• [ASSIGNMENT]
Please return all lines from the records below that include the string "object".

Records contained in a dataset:
■ ■ ■ ■ ■ ■ ■

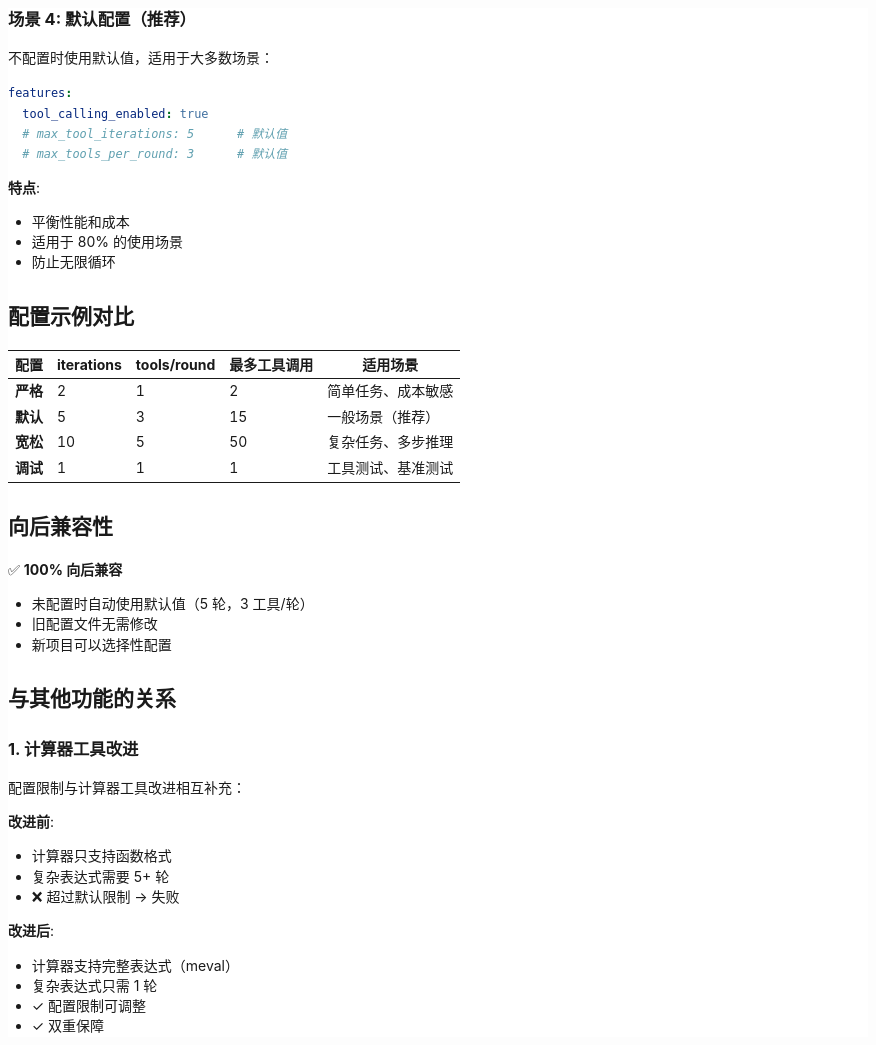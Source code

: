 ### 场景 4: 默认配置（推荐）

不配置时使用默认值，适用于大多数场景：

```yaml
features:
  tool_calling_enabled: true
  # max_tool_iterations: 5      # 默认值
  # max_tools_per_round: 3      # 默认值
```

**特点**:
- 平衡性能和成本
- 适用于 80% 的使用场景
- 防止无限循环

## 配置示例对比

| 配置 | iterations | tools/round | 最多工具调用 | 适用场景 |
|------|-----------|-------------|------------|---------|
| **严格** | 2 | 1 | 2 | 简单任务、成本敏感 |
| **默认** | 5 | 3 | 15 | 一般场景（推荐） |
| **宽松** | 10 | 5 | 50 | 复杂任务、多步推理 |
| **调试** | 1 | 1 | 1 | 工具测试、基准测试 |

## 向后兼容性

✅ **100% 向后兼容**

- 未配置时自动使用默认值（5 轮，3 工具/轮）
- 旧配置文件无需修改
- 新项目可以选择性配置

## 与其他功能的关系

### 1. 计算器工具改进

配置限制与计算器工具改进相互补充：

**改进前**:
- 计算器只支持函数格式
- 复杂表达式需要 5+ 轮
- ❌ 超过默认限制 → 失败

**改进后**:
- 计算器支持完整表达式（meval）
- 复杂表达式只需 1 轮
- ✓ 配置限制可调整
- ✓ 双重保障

■ ■ ■ ■ ■ ■ ■

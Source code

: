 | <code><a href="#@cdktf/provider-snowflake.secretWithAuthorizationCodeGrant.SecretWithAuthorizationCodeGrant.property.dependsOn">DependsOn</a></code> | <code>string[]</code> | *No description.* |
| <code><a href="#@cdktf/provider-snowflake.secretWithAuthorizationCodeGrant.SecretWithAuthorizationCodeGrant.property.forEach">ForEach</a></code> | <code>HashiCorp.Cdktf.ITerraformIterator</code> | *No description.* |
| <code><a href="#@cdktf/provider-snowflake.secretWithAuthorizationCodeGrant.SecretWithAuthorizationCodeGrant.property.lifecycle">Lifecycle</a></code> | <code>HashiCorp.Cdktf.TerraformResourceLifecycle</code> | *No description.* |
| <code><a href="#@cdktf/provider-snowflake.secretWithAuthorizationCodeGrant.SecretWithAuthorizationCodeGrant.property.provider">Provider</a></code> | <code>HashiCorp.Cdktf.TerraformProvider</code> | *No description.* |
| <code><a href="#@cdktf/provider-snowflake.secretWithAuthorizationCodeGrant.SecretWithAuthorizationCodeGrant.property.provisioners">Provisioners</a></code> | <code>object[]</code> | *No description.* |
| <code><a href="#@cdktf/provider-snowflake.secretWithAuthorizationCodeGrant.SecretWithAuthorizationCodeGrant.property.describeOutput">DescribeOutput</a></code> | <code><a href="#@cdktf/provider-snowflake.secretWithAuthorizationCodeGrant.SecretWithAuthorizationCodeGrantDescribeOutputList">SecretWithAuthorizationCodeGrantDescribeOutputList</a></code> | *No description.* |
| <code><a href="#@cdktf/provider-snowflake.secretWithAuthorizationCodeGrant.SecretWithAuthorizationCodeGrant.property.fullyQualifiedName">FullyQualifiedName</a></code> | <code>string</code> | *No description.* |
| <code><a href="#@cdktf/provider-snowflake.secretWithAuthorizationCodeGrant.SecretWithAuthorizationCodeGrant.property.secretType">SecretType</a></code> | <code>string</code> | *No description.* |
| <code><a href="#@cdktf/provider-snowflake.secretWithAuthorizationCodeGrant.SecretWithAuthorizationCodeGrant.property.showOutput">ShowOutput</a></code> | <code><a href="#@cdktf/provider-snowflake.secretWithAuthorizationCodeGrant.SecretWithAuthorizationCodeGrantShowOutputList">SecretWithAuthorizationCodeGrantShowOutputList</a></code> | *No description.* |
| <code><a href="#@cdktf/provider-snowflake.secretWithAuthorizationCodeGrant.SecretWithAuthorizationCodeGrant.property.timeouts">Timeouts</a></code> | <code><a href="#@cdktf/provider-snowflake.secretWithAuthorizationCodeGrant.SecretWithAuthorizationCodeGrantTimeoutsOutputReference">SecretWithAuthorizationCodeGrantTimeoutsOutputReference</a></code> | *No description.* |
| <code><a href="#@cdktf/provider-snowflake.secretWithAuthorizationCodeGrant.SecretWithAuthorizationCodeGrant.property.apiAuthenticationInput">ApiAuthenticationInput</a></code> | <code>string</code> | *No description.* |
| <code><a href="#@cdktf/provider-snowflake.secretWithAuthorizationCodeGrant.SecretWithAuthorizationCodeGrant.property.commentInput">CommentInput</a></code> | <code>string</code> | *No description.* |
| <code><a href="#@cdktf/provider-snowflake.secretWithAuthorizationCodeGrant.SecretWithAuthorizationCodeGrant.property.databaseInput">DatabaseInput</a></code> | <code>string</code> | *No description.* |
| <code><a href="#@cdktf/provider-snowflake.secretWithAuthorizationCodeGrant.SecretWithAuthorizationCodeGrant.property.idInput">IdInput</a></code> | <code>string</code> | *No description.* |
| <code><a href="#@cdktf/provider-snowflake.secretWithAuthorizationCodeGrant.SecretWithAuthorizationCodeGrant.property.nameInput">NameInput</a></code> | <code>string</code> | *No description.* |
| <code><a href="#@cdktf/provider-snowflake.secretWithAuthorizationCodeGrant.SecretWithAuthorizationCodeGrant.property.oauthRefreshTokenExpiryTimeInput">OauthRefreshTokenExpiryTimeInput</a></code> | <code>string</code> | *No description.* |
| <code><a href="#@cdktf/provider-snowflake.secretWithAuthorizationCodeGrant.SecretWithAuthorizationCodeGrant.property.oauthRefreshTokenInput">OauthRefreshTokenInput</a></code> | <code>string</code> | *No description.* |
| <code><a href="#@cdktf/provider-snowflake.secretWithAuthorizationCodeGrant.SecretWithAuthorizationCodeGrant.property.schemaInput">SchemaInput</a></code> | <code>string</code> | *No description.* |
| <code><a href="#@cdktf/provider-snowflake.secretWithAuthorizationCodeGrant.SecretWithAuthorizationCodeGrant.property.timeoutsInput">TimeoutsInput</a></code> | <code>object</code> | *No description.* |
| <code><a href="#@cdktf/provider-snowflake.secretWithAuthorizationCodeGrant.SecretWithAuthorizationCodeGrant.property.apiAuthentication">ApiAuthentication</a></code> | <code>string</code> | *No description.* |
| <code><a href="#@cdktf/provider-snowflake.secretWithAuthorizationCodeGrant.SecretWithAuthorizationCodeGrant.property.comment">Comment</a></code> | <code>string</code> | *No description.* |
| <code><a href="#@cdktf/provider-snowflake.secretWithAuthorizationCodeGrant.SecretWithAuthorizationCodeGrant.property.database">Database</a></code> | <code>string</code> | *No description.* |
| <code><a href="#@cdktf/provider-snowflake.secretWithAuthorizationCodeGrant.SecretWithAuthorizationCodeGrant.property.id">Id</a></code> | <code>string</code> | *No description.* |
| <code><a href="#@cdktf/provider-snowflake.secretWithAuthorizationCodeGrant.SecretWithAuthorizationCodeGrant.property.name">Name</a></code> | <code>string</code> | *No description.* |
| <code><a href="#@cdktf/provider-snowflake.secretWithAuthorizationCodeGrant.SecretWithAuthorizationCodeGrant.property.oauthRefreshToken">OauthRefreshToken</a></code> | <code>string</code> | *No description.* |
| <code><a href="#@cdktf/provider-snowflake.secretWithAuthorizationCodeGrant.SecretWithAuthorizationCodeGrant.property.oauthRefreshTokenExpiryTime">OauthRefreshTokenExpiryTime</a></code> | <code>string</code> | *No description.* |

■ ■ ■ ■ ■ ■ ■

• [REPLY TO THE EXERCISE]
| <code><a href="#@cdktf/provider-snowflake.secretWithAuthorizationCodeGrant.SecretWithAuthorizationCodeGrant.property.provisioners">Provisioners</a></code> | <code>object[]</code> | *No description.* |
| <code><a href="#@cdktf/provider-snowflake.secretWithAuthorizationCodeGrant.SecretWithAuthorizationCodeGrant.property.timeoutsInput">TimeoutsInput</a></code> | <code>object</code> | *No description.* |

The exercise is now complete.